When people are kidnapped, they develop defense mechanisms in order to survive. Weirdly, falling in love with a captor, forming an emotional bond with them, improves your chances of remaining alive. The cops even encourage people to do it in certain circumstances. Better your heart keeps beating in your chest, oxygen keeps filling your lungs, and you end up with an unhealthy, undeniable connection to your abuser, than simply being dead, right?
A sick realization dawns on me: that could have happened to me if I'd ended up stuck with Raphael as my master.
But that’s not what's happened here. I know how the syndrome works. I've studied it. Written a paper on it. The human mind develops these mechanisms when it fears extinction. Only if the stakes are so dramatically high that the psyche will do anything to survive. And I haven’t felt like that with Rebel. All along, he's been promising me he's going to let me go. And he's never made an advance on me until now. And even then, he didn't exactly force himself on me. I wasn't pinned down and raped.

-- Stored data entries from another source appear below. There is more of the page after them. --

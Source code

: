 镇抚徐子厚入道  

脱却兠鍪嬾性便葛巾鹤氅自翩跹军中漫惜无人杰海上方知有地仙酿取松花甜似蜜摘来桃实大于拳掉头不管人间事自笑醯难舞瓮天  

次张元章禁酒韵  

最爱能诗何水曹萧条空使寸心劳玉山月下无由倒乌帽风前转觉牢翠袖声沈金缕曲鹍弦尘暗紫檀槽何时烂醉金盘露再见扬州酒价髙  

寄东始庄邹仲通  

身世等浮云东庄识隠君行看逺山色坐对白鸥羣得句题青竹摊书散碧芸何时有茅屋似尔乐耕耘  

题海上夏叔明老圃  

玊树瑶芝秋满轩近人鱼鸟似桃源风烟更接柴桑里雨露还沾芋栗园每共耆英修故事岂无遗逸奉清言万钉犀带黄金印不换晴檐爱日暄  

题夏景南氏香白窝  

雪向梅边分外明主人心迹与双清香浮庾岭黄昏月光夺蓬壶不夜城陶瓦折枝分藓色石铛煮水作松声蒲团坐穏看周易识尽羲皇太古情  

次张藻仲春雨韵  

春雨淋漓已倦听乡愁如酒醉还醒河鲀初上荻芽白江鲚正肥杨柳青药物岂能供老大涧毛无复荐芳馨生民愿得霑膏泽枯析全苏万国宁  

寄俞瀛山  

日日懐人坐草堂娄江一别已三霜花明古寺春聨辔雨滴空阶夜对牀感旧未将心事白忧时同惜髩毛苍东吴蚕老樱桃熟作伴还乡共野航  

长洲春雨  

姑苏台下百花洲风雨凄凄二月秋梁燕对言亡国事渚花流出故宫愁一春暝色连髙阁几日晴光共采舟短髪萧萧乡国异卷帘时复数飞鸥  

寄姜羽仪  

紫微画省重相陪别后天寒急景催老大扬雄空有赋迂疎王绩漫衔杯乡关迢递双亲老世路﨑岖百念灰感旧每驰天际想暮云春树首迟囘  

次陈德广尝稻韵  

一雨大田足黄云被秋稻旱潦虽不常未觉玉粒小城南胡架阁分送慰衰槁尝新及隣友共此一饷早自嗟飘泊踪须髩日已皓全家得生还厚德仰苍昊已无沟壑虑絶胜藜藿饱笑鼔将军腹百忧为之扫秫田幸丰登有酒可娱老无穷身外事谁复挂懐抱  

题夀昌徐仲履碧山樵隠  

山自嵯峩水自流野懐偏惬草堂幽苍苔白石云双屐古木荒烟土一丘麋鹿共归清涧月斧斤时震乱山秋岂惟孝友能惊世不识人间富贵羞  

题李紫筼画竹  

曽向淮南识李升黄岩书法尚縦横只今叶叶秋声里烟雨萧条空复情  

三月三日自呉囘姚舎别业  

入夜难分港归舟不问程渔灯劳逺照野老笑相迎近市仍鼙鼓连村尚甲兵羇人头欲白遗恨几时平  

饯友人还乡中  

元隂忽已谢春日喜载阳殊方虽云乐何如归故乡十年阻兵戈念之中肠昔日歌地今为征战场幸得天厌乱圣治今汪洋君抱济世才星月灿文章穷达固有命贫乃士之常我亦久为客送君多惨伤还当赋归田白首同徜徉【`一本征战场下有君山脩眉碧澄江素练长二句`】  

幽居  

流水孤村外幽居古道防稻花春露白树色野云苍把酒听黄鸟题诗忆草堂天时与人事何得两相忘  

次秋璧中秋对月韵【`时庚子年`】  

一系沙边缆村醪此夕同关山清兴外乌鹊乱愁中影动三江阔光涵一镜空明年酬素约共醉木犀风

God, am I just making excuses for him? I don't even know anymore.
All I do know is that when he kissed me, I was shocked and momentarily overwhelmed, but I didn't want to stop him. I only pushed him away at the end because things were moving very quickly and I knew...I knew if I let it go any further, I would have been the one pushing it even further. I sit on the edge of the bed I just slept in, staring down at my hands, not seeing them properly. Wishing I could call my dad and ask him what the hell I should do.
I know what I should do, though. Rebel said he was going to let me go this morning, and that's exactly what I should do. I should go, run for the hills and not stop running until I'm safe in my father's arms.